The Oldest Irish Terrier Breed?
The first club for pure breeding of the breed was founded in Dublin in 1879. During the First World War, the dogs were used very successfully as messengers in war zones and thus gained a very good international reputation. In the USA they are quite popular, in this country, there are only a few purebred Irish Terriers.
A Brief History of European Terriers
Terriers have been widespread since the Middle Ages and were formerly kept in all social classes. Uniform breeds did not exist until the 18th century; rather, breeds were differentiated in terms of their abilities and their area of application. This is why the exact origins of individual breeds are so difficult to trace. It is undisputed that the ancestors of all of today’s European terrier breeds were used to hunt rats and mice indoors and to hunt small game in the fields or for hounds. Most terriers have retained their strong hunting instinct to this day.
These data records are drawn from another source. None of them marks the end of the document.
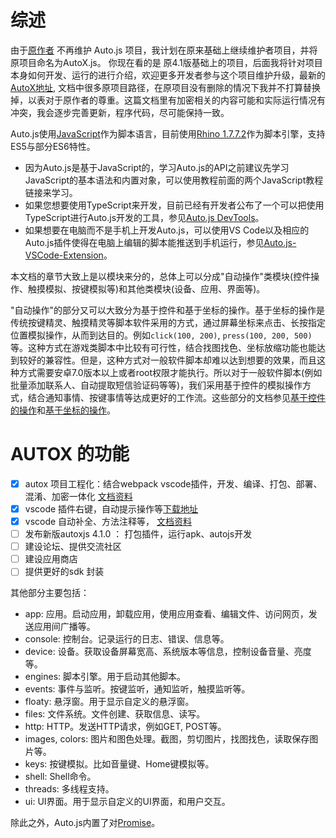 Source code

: # 综述

由于[原作者](https://github.com/hyb1996/Auto.js) 不再维护 Auto.js 项目，我计划在原来基础上继续维护者项目，并将原项目命名为AutoX.js。 你现在看的是 原4.1版基础上的项目，后面我将针对项目本身如何开发、运行的进行介绍，欢迎更多开发者参与这个项目维护升级，最新的[AutoX地址](https://github.com/kkevsekk1/AutoX), 文档中很多原项目路径，在原项目没有删除的情况下我并不打算替换掉，以表对于原作者的尊重。这篇文档里有加密相关的内容可能和实际运行情况有冲突，我会逐步完善更新，程序代码，尽可能保持一致。

Auto.js使用[JavaScript](https://developer.mozilla.org/zh-CN/docs/Web/JavaScript)作为脚本语言，目前使用[Rhino 1.7.7.2](https://developer.mozilla.org/zh-CN/docs/Mozilla/Projects/Rhino)作为脚本引擎，支持ES5与部分ES6特性。

* 因为Auto.js是基于JavaScript的，学习Auto.js的API之前建议先学习JavaScript的基本语法和内置对象，可以使用教程前面的两个JavaScript教程链接来学习。
* 如果您想要使用TypeScript来开发，目前已经有开发者公布了一个可以把使用TypeScript进行Auto.js开发的工具，参见[Auto.js DevTools](https://github.com/pboymt/autojs-dev)。
* 如果想要在电脑而不是手机上开发Auto.js，可以使用VS Code以及相应的Auto.js插件使得在电脑上编辑的脚本能推送到手机运行，参见[Auto.js-VSCode-Extension](https://github.com/hyb1996/Auto.js-VSCode-Extension)。

本文档的章节大致上是以模块来分的，总体上可以分成"自动操作"类模块(控件操作、触摸模拟、按键模拟等)和其他类模块(设备、应用、界面等)。

"自动操作"的部分又可以大致分为基于控件和基于坐标的操作。基于坐标的操作是传统按键精灵、触摸精灵等脚本软件采用的方式，通过屏幕坐标来点击、长按指定位置模拟操作，从而到达目的。例如`click(100, 200)`, `press(100, 200, 500)`等。这种方式在游戏类脚本中比较有可行性，结合找图找色、坐标放缩功能也能达到较好的兼容性。但是，这种方式对一般软件脚本却难以达到想要的效果，而且这种方式需要安卓7.0版本以上或者root权限才能执行。所以对于一般软件脚本(例如批量添加联系人、自动提取短信验证码等等)，我们采用基于控件的模拟操作方式，结合通知事情、按键事情等达成更好的工作流。这些部分的文档参见[基于控件的操作](widgets-based-automation.html)和[基于坐标的操作](coordinates-based-automation.html)。

# AUTOX 的功能
  * [x] autox 项目工程化：结合webpack vscode插件，开发、编译、打包、部署、混淆、加密一体化 [文档资料](https://github.com/kkevsekk1/webpack-autojs)
  * [x] vscode 插件右键，自动提示操作等[下载地址](https://marketplace.visualstudio.com/items?itemName=aaroncheng.auto-js-vsce-fixed)
  * [x] vscode 自动补全、方法注释等， [文档资料](https://github.com/kkevsekk1/webpack-autojs)
  * [ ] 发布新版autoxjs 4.1.0 ： 打包插件，运行apk、autojs开发
  * [ ] 建设论坛、提供交流社区
  * [ ] 建设应用商店 
  * [ ] 提供更好的sdk 封装

其他部分主要包括：
* app: 应用。启动应用，卸载应用，使用应用查看、编辑文件、访问网页，发送应用间广播等。
* console: 控制台。记录运行的日志、错误、信息等。
* device: 设备。获取设备屏幕宽高、系统版本等信息，控制设备音量、亮度等。
* engines: 脚本引擎。用于启动其他脚本。
* events: 事件与监听。按键监听，通知监听，触摸监听等。
* floaty: 悬浮窗。用于显示自定义的悬浮窗。
* files: 文件系统。文件创建、获取信息、读写。
* http: HTTP。发送HTTP请求，例如GET, POST等。
* images, colors: 图片和图色处理。截图，剪切图片，找图找色，读取保存图片等。
* keys: 按键模拟。比如音量键、Home键模拟等。
* shell: Shell命令。
* threads: 多线程支持。
* ui: UI界面。用于显示自定义的UI界面，和用户交互。

除此之外，Auto.js内置了对[Promise](https://developer.mozilla.org/zh-CN/docs/Web/JavaScript/Reference/Global_Objects/Promise)。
The Fire of a Terrier: Nature and Character of the Irish Terrier
Irish Terriers are popular family and companion dogs in English-speaking countries. The active animals bring life and movement into the house. If you are getting an Irish Terrier for the first time, expect to burn off some extra calories in the future. Patience and stamina are required for an Irish Terrier – if you are looking for a loving playmate for you and your children, the red-haired Irishman with the mustache may be just the right companion. Before you buy a puppy, consider that your terrier still has a lot of power even in the two-digit age range.